Input:
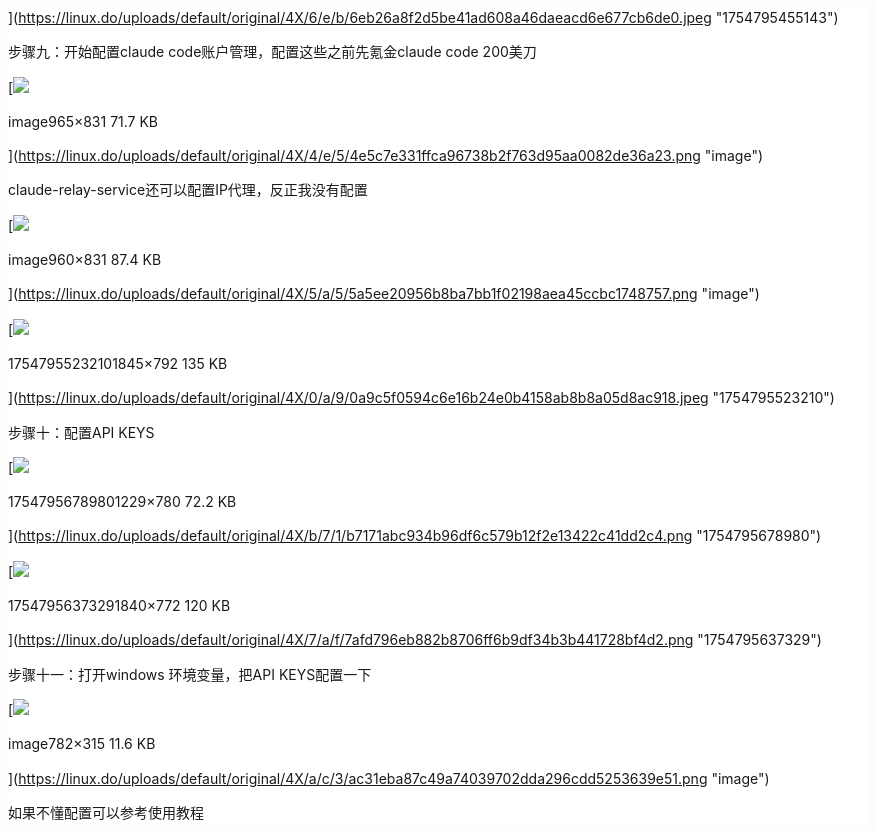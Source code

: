 ](https://linux.do/uploads/default/original/4X/6/e/b/6eb26a8f2d5be41ad608a46daeacd6e677cb6de0.jpeg "1754795455143")

步骤九：开始配置claude code账户管理，配置这些之前先氪金claude code 200美刀  

[![](https://linux.do/uploads/default/optimized/4X/4/e/5/4e5c7e331ffca96738b2f763d95aa0082de36a23_2_580x500.png)

image965×831 71.7 KB

](https://linux.do/uploads/default/original/4X/4/e/5/4e5c7e331ffca96738b2f763d95aa0082de36a23.png "image")

claude-relay-service还可以配置IP代理，反正我没有配置  

[![](https://linux.do/uploads/default/optimized/4X/5/a/5/5a5ee20956b8ba7bb1f02198aea45ccbc1748757_2_577x500.png)

image960×831 87.4 KB

](https://linux.do/uploads/default/original/4X/5/a/5/5a5ee20956b8ba7bb1f02198aea45ccbc1748757.png "image")

[![](https://linux.do/uploads/default/optimized/4X/0/a/9/0a9c5f0594c6e16b24e0b4158ab8b8a05d8ac918_2_690x296.jpeg)

17547955232101845×792 135 KB

](https://linux.do/uploads/default/original/4X/0/a/9/0a9c5f0594c6e16b24e0b4158ab8b8a05d8ac918.jpeg "1754795523210")

步骤十：配置API KEYS  

[![](https://linux.do/uploads/default/optimized/4X/b/7/1/b7171abc934b96df6c579b12f2e13422c41dd2c4_2_690x437.png)

17547956789801229×780 72.2 KB

](https://linux.do/uploads/default/original/4X/b/7/1/b7171abc934b96df6c579b12f2e13422c41dd2c4.png "1754795678980")

  

[![](https://linux.do/uploads/default/optimized/4X/7/a/f/7afd796eb882b8706ff6b9df34b3b441728bf4d2_2_690x289.png)

17547956373291840×772 120 KB

](https://linux.do/uploads/default/original/4X/7/a/f/7afd796eb882b8706ff6b9df34b3b441728bf4d2.png "1754795637329")

步骤十一：打开windows 环境变量，把API KEYS配置一下  

[![](https://linux.do/uploads/default/original/4X/a/c/3/ac31eba87c49a74039702dda296cdd5253639e51.png)

image782×315 11.6 KB

](https://linux.do/uploads/default/original/4X/a/c/3/ac31eba87c49a74039702dda296cdd5253639e51.png "image")

  
如果不懂配置可以参考使用教程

The problem: What is the number of lines in the listing that contain "original"? State it and nothing more.

Answer space: 8